Products Technologies Demo Docs Blog Support Company

Visualizing Extracted PDF Content in a PDF.js Viewer Using TX Text Control in C# ASP.NET Core

Learn how to visualize extracted PDF content in a PDF.js viewer using TX Text Control in a C# ASP.NET Core application. This tutorial guides you through the process of extracting text from a PDF document and displaying them in a web application.

Visualizing Extracted PDF Content in a PDF.js Viewer Using TX Text Control in C# ASP.NET Core

Document workflows often require more than just displaying PDFs in an application. Developers need access to the semantic structure of PDFs, including text lines, bounding regions, placeholders, fields, and layout information. This data powers intelligent workflows, including template debugging, quality assurance (QA) validation, form detection, and data extraction.

TX Text Control offers a robust, fully integrated document viewer component that can display and interact with extracted content.

In real-world scenarios, however, developers sometimes work in environments where PDF.js is part of the technology stack or where existing systems and frameworks require it as the rendering engine.

PDF.js Viewer with TX Text Control Overlays

In these situations, the ability to combine the PDF understanding of TX Text Control with the client-side rendering capabilities of PDF.js to create a hybrid, highly interactive PDF experience becomes extremely valuable.

This article demonstrates how to extract PDF text metadata using PDF.Contents.ContentLine, expose that information through an ASP.NET Core Web API, render the PDF on the client side with PDF.js, convert the returned Text Control coordinates into the PDF.js viewport system, and draw bounding rectangles on top of the viewer. The result is an intelligent, browser-based PDF experience that visually highlights the exact position of each text line. This experience is powered by TX Text Control on the server and PDF.js on the client.

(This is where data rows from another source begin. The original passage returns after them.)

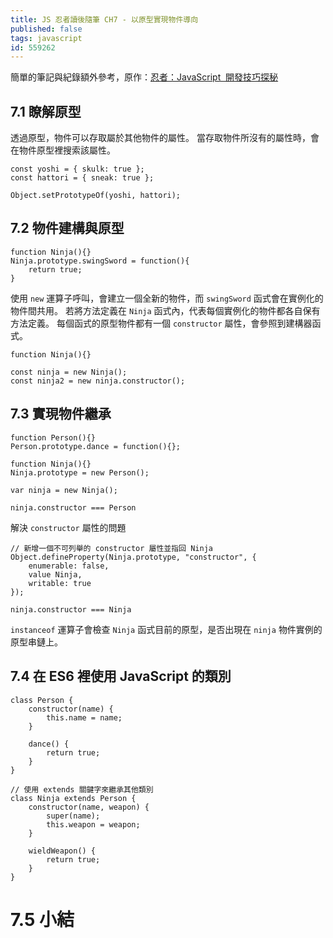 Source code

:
 ```yaml
---
title: JS 忍者讀後隨筆 CH7 - 以原型實現物件導向
published: false
tags: javascript
id: 559262
---
```


簡單的筆記與紀錄額外參考，原作：<a href="https://www.books.com.tw/products/0010701459" target="_blank">忍者：JavaScript  開發技巧探秘</a>

## 7.1 瞭解原型

透過原型，物件可以存取屬於其他物件的屬性。
當存取物件所沒有的屬性時，會在物件原型裡搜索該屬性。

```JS
const yoshi = { skulk: true };
const hattori = { sneak: true };

Object.setPrototypeOf(yoshi, hattori);
```

## 7.2 物件建構與原型

```JS
function Ninja(){}
Ninja.prototype.swingSword = function(){
    return true;
}
```

使用 `new` 運算子呼叫，會建立一個全新的物件，而 `swingSword` 函式會在實例化的物件間共用。
若將方法定義在 `Ninja` 函式內，代表每個實例化的物件都各自保有方法定義。
每個函式的原型物件都有一個 `constructor` 屬性，會參照到建構器函式。

```JS
function Ninja(){}

const ninja = new Ninja();
const ninja2 = new ninja.constructor();
```

## 7.3 實現物件繼承

```JS
function Person(){}
Person.prototype.dance = function(){};

function Ninja(){}
Ninja.prototype = new Person();

var ninja = new Ninja();

ninja.constructor === Person
```

解決 `constructor` 屬性的問題

```JS
// 新增一個不可列舉的 constructor 屬性並指回 Ninja
Object.defineProperty(Ninja.prototype, "constructor", {
    enumerable: false,
    value Ninja,
    writable: true
});

ninja.constructor === Ninja
```

`instanceof` 運算子會檢查 `Ninja` 函式目前的原型，是否出現在 `ninja` 物件實例的原型串鏈上。

## 7.4 在 ES6 裡使用 JavaScript 的類別

```JS
class Person {
    constructor(name) {
        this.name = name;
    }

    dance() {
        return true;
    }
}

// 使用 extends 關鍵字來繼承其他類別
class Ninja extends Person {
    constructor(name, weapon) {
        super(name);
        this.weapon = weapon;
    }

    wieldWeapon() {
        return true;
    }
}
```

# 7.5 小結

Extracting PDF Line Coordinates with TX Text Control

The TX Text Control DocumentServer namespace offers a specialized PDF content analyzer. With the PDF.Contents.Lines class, you can retrieve each text line and its bounding box directly from a PDF.

[HttpGet]
public IActionResult GetLines()
{
    TXTextControl.DocumentServer.PDF.Contents.Lines lines =
        new TXTextControl.DocumentServer.PDF.Contents.Lines("demo.pdf");

    return Json(lines);
}

The returned JSON contains:

  • page: The page number where the text line occurs
  • text: The actual textual content
  • rectangle: The bounding box of the text line
  • x, y, width, height: In twips (1/1440 inch)

Rendering PDFs with PDF.js

PDF.js is a popular, open-source JavaScript library that renders PDF documents in web browsers. It offers a robust set of features for displaying and interacting with PDFs on the client side.

<div id="pdf-container">
    <canvas id="pdf-canvas"></canvas>
    <div id="annotation-layer"></div>
</div>

PDF.js draws the PDF into a <canvas> element. Above the canvas, we create a div called "annotation-layer" that is absolutely positioned. This layer is ideal for drawing overlays, tag outlines, and highlight boxes.

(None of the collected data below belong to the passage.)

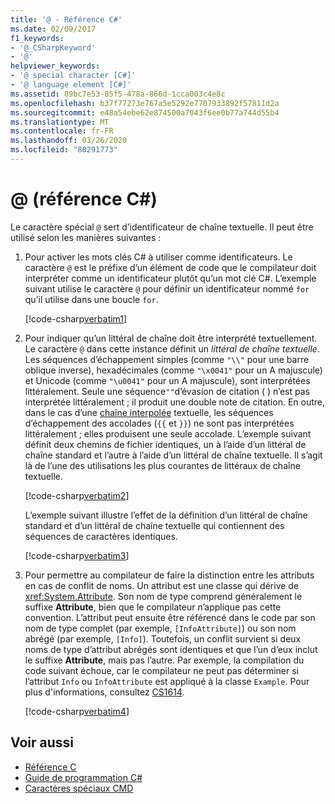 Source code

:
 ```yaml
---
title: '@ - Référence C#'
ms.date: 02/09/2017
f1_keywords:
- '@_CSharpKeyword'
- '@'
helpviewer_keywords:
- '@ special character [C#]'
- '@ language element [C#]'
ms.assetid: 89bc7e53-85f5-478a-866d-1cca003c4e8c
ms.openlocfilehash: b37f77273e767a5e5292e7707933892f57811d2a
ms.sourcegitcommit: e48a54ebe62e874500a7043f6ee0b77a744d55b4
ms.translationtype: MT
ms.contentlocale: fr-FR
ms.lasthandoff: 03/26/2020
ms.locfileid: "80291773"
---
```

# <a name="-c-reference"></a>@ (référence C#)

Le caractère spécial `@` sert d’identificateur de chaîne textuelle. Il peut être utilisé selon les manières suivantes :

1. Pour activer les mots clés C# à utiliser comme identificateurs. Le caractère `@` est le préfixe d’un élément de code que le compilateur doit interpréter comme un identificateur plutôt qu’un mot clé C#. L’exemple suivant utilise le caractère `@` pour définir un identificateur nommé `for` qu’il utilise dans une boucle `for`.

   [!code-csharp[verbatim1](../../../../samples/snippets/csharp/language-reference/keywords/verbatim1.cs#1)]

1. Pour indiquer qu’un littéral de chaîne doit être interprété textuellement. Le caractère `@` dans cette instance définit un *littéral de chaîne textuelle*. Les séquences d’échappement simples (comme `"\\"` pour une barre oblique inverse), hexadécimales (comme `"\x0041"` pour un A majuscule) et Unicode (comme `"\u0041"` pour un A majuscule), sont interprétées littéralement. Seule une séquence`""`d’évasion de citation ( ) n’est pas interprétée littéralement ; il produit une double note de citation. En outre, dans le cas d’une [chaîne interpolée](interpolated.md) textuelle, les séquences d’échappement des accolades (`{{` et `}}`) ne sont pas interprétées littéralement ; elles produisent une seule accolade. L’exemple suivant définit deux chemins de fichier identiques, un à l’aide d’un littéral de chaîne standard et l’autre à l’aide d’un littéral de chaîne textuelle. Il s’agit là de l’une des utilisations les plus courantes de littéraux de chaîne textuelle.

   [!code-csharp[verbatim2](../../../../samples/snippets/csharp/language-reference/keywords/verbatim1.cs#2)]

   L’exemple suivant illustre l’effet de la définition d’un littéral de chaîne standard et d’un littéral de chaîne textuelle qui contiennent des séquences de caractères identiques.

   [!code-csharp[verbatim3](../../../../samples/snippets/csharp/language-reference/keywords/verbatim1.cs#3)]

1. Pour permettre au compilateur de faire la distinction entre les attributs en cas de conflit de noms. Un attribut est une classe qui dérive de <xref:System.Attribute>. Son nom de type comprend généralement le suffixe **Attribute**, bien que le compilateur n’applique pas cette convention. L’attribut peut ensuite être référencé dans le code par son nom de type complet (par exemple, `[InfoAttribute]`) ou son nom abrégé (par exemple, `[Info]`). Toutefois, un conflit survient si deux noms de type d’attribut abrégés sont identiques et que l’un d’eux inclut le suffixe **Attribute**, mais pas l’autre. Par exemple, la compilation du code suivant échoue, car le compilateur ne peut pas déterminer si l’attribut `Info` ou `InfoAttribute` est appliqué à la classe `Example`. Pour plus d'informations, consultez [CS1614](../compiler-messages/cs1614.md).

   [!code-csharp[verbatim4](../../../../samples/snippets/csharp/language-reference/keywords/verbatim2.cs#1)]

## <a name="see-also"></a>Voir aussi

- [Référence C](../index.md)
- [Guide de programmation C#](../../programming-guide/index.md)
- [Caractères spéciaux CMD](./index.md)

Converting Twips to PDF.js Viewport Coordinates

Text Control reports coordinates in twips, measured from the top left of the page. PDF.js uses PDF user units, which are typically 1/72 of an inch and measured from the bottom left.

To map between the two:

  1. Convert twips to PDF units:

    pdfUnits = twips / 20
  2. Flip the Y-axis using the page height (from PDF.js viewport):

    y_pdf = pageHeight - y_topBased

We convert to PDF units and then let PDF.js transform them into pixel coordinates on the canvas. This approach guarantees that our overlays will align perfectly with the rendered PDF content, regardless of the zoom level or page rotation.

Drawing Overlays in the Annotation Layer

The following JavaScript code loads the PDF, fetches the TX Text Control metadata, converts the coordinates, and draws the rectangles.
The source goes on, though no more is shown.